The encounter brings together two nations with distinct but complementary energy profiles. India is aggressively scaling renewable capacity, targeting 500 GW of non-fossil fuel-based power by 2030, while South Africa is navigating a prolonged electricity crisis and pursuing a just energy transition away from coal dependence.
Policy Backdrop
India and South Africa formalised energy cooperation commitments under their Joint Statement on Strategic Partnership in 2018, which included pledges to expand collaboration in renewable energy and electricity infrastructure. The two countries are also longstanding partners within the BRICS framework, which has held annual Energy Ministers' meetings since 2015 to coordinate on energy security and clean technology transfer.

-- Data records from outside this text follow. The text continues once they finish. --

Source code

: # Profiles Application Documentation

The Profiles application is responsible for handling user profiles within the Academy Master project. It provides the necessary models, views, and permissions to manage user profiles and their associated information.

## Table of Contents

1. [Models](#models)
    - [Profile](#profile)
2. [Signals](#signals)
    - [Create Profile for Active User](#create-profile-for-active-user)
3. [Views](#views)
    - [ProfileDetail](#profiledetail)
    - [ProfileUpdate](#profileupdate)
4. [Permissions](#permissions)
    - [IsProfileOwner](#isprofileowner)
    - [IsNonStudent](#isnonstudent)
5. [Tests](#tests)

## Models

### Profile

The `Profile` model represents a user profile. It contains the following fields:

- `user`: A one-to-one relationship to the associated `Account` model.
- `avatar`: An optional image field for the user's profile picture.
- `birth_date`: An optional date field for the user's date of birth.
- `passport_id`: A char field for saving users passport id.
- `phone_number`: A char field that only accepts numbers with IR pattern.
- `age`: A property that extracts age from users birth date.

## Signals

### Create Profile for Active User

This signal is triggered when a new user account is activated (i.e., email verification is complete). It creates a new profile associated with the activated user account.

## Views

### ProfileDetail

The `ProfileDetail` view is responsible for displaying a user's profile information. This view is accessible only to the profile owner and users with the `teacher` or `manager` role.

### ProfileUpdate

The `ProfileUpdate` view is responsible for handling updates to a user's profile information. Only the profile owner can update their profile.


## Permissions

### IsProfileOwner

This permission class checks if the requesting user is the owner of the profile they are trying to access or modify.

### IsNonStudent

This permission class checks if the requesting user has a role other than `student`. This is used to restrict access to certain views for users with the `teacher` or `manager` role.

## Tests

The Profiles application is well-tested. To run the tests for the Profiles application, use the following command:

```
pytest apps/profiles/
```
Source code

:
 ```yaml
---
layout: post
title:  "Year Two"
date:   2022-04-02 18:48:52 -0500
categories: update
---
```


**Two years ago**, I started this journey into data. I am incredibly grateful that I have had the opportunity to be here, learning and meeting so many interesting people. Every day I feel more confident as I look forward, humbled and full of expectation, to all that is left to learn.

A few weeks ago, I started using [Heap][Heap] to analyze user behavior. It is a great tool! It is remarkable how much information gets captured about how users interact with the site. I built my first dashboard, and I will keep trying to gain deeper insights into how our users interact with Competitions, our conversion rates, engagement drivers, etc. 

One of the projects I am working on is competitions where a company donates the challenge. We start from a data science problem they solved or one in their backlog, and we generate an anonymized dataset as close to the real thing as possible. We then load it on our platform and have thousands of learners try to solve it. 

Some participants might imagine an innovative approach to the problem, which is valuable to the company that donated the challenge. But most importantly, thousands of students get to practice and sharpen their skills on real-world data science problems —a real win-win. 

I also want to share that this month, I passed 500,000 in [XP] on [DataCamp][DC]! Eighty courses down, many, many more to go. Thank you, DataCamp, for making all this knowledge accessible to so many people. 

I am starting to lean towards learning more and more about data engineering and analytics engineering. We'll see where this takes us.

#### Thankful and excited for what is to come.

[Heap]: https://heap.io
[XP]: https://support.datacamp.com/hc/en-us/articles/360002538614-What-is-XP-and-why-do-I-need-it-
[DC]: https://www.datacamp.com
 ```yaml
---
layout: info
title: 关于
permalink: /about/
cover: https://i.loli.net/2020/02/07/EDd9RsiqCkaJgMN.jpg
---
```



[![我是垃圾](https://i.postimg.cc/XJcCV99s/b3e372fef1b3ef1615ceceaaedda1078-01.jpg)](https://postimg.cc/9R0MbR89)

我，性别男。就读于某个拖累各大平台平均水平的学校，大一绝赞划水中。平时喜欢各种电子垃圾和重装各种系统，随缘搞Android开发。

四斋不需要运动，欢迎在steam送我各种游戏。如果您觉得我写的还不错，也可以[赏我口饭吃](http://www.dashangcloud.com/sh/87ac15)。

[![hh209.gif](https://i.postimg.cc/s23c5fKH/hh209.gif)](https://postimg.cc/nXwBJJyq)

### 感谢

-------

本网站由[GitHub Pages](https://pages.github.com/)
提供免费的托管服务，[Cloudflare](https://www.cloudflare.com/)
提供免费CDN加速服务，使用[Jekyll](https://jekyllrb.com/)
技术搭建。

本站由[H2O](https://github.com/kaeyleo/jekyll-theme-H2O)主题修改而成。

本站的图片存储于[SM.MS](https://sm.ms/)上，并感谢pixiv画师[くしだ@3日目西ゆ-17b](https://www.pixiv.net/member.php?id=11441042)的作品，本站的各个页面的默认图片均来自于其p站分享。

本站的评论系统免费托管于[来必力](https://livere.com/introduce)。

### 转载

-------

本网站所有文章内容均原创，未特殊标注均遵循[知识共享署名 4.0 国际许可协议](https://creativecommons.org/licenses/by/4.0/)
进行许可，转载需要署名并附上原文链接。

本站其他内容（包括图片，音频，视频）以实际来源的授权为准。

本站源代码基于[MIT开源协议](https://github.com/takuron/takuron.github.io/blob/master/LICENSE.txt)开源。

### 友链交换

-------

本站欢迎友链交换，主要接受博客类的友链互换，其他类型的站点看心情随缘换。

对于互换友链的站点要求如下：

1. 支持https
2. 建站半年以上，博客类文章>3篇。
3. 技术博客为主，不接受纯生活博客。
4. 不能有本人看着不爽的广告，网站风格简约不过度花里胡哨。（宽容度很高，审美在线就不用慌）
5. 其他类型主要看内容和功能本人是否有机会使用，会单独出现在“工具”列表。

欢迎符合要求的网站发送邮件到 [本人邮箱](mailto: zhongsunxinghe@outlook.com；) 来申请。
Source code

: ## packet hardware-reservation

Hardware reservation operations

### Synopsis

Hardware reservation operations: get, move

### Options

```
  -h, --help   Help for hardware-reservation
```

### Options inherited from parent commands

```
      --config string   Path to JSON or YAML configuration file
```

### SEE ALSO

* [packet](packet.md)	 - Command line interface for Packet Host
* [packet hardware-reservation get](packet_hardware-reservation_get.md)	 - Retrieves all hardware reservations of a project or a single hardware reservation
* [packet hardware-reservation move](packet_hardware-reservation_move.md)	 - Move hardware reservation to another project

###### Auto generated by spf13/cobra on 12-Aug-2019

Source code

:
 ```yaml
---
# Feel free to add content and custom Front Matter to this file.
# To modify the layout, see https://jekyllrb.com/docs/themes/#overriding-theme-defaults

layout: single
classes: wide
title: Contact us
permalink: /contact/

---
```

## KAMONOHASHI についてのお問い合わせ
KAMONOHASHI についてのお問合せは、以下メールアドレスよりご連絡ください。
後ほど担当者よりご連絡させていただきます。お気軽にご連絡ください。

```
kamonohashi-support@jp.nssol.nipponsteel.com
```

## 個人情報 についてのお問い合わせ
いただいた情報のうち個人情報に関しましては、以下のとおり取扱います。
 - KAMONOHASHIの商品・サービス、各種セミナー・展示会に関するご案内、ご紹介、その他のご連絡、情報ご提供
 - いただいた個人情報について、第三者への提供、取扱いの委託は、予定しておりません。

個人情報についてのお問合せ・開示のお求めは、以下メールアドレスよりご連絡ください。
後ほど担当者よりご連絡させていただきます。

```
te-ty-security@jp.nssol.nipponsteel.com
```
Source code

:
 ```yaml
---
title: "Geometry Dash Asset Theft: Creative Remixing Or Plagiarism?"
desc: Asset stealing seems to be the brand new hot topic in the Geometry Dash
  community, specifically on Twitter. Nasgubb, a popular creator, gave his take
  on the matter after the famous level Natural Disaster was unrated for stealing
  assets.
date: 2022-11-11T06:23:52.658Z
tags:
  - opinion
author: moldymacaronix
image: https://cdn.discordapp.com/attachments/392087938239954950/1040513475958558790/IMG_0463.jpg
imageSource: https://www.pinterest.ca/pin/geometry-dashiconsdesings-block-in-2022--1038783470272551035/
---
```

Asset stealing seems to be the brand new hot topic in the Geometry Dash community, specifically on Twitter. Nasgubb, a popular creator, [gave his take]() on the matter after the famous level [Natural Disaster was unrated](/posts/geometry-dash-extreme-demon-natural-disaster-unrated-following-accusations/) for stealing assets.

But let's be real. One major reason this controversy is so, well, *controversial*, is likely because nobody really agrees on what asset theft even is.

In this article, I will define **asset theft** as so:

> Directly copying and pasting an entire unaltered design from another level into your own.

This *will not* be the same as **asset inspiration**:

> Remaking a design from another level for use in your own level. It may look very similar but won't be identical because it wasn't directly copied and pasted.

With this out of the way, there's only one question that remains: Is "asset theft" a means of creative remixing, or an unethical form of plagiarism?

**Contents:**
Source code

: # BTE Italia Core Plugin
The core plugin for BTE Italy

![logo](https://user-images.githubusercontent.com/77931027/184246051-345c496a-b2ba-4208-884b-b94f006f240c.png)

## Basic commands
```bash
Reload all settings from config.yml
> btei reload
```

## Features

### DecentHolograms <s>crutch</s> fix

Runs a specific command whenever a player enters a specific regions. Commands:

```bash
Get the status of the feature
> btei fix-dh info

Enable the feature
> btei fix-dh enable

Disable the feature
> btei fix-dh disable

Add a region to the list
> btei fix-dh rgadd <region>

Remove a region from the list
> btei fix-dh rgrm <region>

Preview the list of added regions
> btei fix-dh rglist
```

India's 2026 BRICS Chairship has positioned New Delhi as a key voice for the Global South on energy transition diplomacy. Bilateral outreach on the sidelines of multilateral forums such as this meeting is a consistent feature of that strategy, allowing ministers to pursue focused, country-specific discussions beyond the broader group agenda.
Stakeholders and Impact
Renewable energy developers, power utilities, and grid technology firms in both countries stand to benefit from any follow-through on cooperation frameworks discussed at such meetings. For South Africa, engagement with India — which has rapidly scaled solar and wind capacity — offers a potential model and source of technology partnership as it works to stabilise its electricity grid.
For India, deepening ties with South Africa reinforces its broader diplomatic objective of leading developing-world coalitions on equitable energy transition, a theme that has featured prominently throughout India's BRICS Chairship. Consumers and industry in both nations are the ultimate stakeholders in any energy security gains that result from such bilateral dialogue.
What's Next
Analysts and industry observers will watch for outcome documents, memoranda of understanding, or the formation of bilateral working groups on specific areas such as grid integration or green hydrogen, which could emerge from the broader 2026 BRICS Summit process. Any follow-up ministerial-level engagement between India and South Africa on energy would signal that the Gurugram discussions produced actionable commitments beyond the diplomatic exchange.
As India steers the BRICS agenda through 2026, the depth of bilateral energy partnerships it cultivates — particularly with fellow members navigating the coal-to-clean transition — will be a measure of how effectively it translates chairship influence into lasting multilateral outcomes.